Rebecca Stewart, owner of Spice Creek Café in Chico, lived on Vancouver Island for years. There, she operated a restaurant for a decade in the city of Victoria. She sold locally farmed salmon in the early days, but Stewart says dirty industry secrets emerged while the product’s quality visibly deteriorated, and she eventually became unwilling to buy it.

“Now they pack them into the cages like sardines and they feed them coloring and antibiotics,” said Stewart. “I would never feed someone that stuff.”

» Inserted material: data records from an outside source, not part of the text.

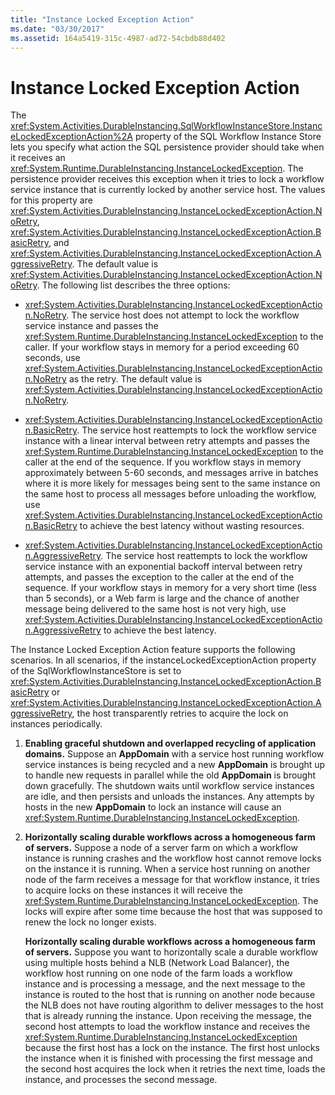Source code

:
```yaml
---
title: "Instance Locked Exception Action"
ms.date: "03/30/2017"
ms.assetid: 164a5419-315c-4987-ad72-54cbdb88d402
---
```

# Instance Locked Exception Action
The <xref:System.Activities.DurableInstancing.SqlWorkflowInstanceStore.InstanceLockedExceptionAction%2A> property of the SQL Workflow Instance Store lets you specify what action the SQL persistence provider should take when it receives an <xref:System.Runtime.DurableInstancing.InstanceLockedException>. The persistence provider receives this exception when it tries to lock a workflow service instance that is currently locked by another service host. The values for this property are <xref:System.Activities.DurableInstancing.InstanceLockedExceptionAction.NoRetry>, <xref:System.Activities.DurableInstancing.InstanceLockedExceptionAction.BasicRetry>, and <xref:System.Activities.DurableInstancing.InstanceLockedExceptionAction.AggressiveRetry>. The default value is <xref:System.Activities.DurableInstancing.InstanceLockedExceptionAction.NoRetry>. The following list describes the three options:  
  
- <xref:System.Activities.DurableInstancing.InstanceLockedExceptionAction.NoRetry>. The service host does not attempt to lock the workflow service instance and passes the <xref:System.Runtime.DurableInstancing.InstanceLockedException> to the caller.  If your workflow stays in memory for a period exceeding 60 seconds, use <xref:System.Activities.DurableInstancing.InstanceLockedExceptionAction.NoRetry> as the retry. The default value is <xref:System.Activities.DurableInstancing.InstanceLockedExceptionAction.NoRetry>.  
  
- <xref:System.Activities.DurableInstancing.InstanceLockedExceptionAction.BasicRetry>. The service host reattempts to lock the workflow service instance with a linear interval between retry attempts and passes the <xref:System.Runtime.DurableInstancing.InstanceLockedException> to the caller at the end of the sequence. If you workflow stays in memory approximately between 5-60 seconds, and messages arrive in batches where it is more likely for messages being sent to the same instance on the same host to process all messages before unloading the workflow, use <xref:System.Activities.DurableInstancing.InstanceLockedExceptionAction.BasicRetry> to achieve the best latency without wasting resources.  
  
- <xref:System.Activities.DurableInstancing.InstanceLockedExceptionAction.AggressiveRetry>. The service host reattempts to lock the workflow service instance with an exponential backoff interval between retry attempts, and passes the exception to the caller at the end of the sequence. If your workflow stays in memory for a very short time (less than 5 seconds), or a Web farm is large and the chance of another message being delivered to the same host is not very high, use <xref:System.Activities.DurableInstancing.InstanceLockedExceptionAction.AggressiveRetry> to achieve the best latency.  
  
 The Instance Locked Exception Action feature supports the following scenarios. In all scenarios, if the instanceLockedExceptionAction property of the SqlWorkflowInstanceStore is set to <xref:System.Activities.DurableInstancing.InstanceLockedExceptionAction.BasicRetry> or <xref:System.Activities.DurableInstancing.InstanceLockedExceptionAction.AggressiveRetry>, the host transparently retries to acquire the lock on instances periodically.  
  
1. **Enabling graceful shutdown and overlapped recycling of application domains.** Suppose an **AppDomain** with a service host running workflow service instances is being recycled and a new **AppDomain** is brought up to handle new requests in parallel while the old **AppDomain** is brought down gracefully. The shutdown waits until workflow service instances are idle, and then persists and unloads the instances. Any attempts by hosts in the new **AppDomain** to lock an instance will cause an <xref:System.Runtime.DurableInstancing.InstanceLockedException>.  
  
2. **Horizontally scaling durable workflows across a homogeneous farm of servers.** Suppose a node of a server farm on which a workflow instance is running crashes and the workflow host cannot remove locks on the instance it is running. When a service host running on another node of the farm receives a message for that workflow instance, it tries to acquire locks on these instances it will receive the <xref:System.Runtime.DurableInstancing.InstanceLockedException>. The locks will expire after some time because the host that was supposed to renew the lock no longer exists.  
  
    **Horizontally scaling durable workflows across a homogeneous farm of servers.**  Suppose you want to horizontally scale a durable workflow using multiple hosts behind a NLB (Network Load Balancer), the workflow host running on one node of the farm loads a workflow instance and is processing a message, and the next message to the instance is routed to the host that is running on another node because the NLB does not have routing algorithm to deliver messages to the host that is already running the instance. Upon receiving the message, the second host attempts to load the workflow instance and receives the <xref:System.Runtime.DurableInstancing.InstanceLockedException> because the first host has a lock on the instance. The first host unlocks the instance when it is finished with processing the first message and the second host acquires the lock when it retries the next time, loads the instance, and processes the second message.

These days, others are catching on, too. Retail giant Target, for example, recently pulled farmed salmon from its shelves, though that gesture of environmental awareness may be more symbolic than effective. Target stores sold only 250 tons of farmed salmon in 2009, whereas farmed salmon exported to the United States from British Columbia alone totals more than 60,000 tons each year-80 percent of the province’s production. Chile and Norway are two other major suppliers of salmon for the United States market, and countless retailers and restaurants throughout America remain strong supporters of the controversial farmed-salmon industry.

Salmon farms, where parasites called sea lice breed in profuse densities and can smother juvenile wild salmon that pass close to the cages, have led to wild salmon extinction in British Columbia, Norway and other northern nations, according to many experts. On Vancouver Island, the epicenter of the West Coast’s 30-year-old farmed-salmon industry, the damage allegedly caused by open-ocean fish farms has been especially severe. Many streams in the region have seen rapid declines of their wild pink salmon runs since local farming operations began, and several runs have gone extinct.

The worst may still be coming, according to a December 2007 article in Science by Marty Krkosek, who concluded that by 2016 pink salmon will be entirely absent in the waters and rivers of the region’s Broughton Archipelago. Problems are just as serious on the mainland of British Columbia, where the once-mighty sockeye salmon runs of the Fraser River collapsed disastrously last year. Twenty million fish returned annually to the Fraser in recorded history, and while fisheries managers expected to see 10 million spawn in 2009, a record-low 1 million turned up. Biologists have said that salmon farms crowding the waters just north of the river’s mouth likely are at fault. Meanwhile, voices in the salmon-farming industry have denied responsibility.

Ultimately, though, Americans may be the culprits. We create almost insatiable demand for the product, usually treated heavily with chemicals and coloring, and wild salmon runs in regions near the farms are paying the price. Locally, Canadian farmed salmon appears at large grocery chains like Safeway and Costco. At the restaurant level, The Rawbar serves sashimi cuts of salmon farmed near Vancouver Island.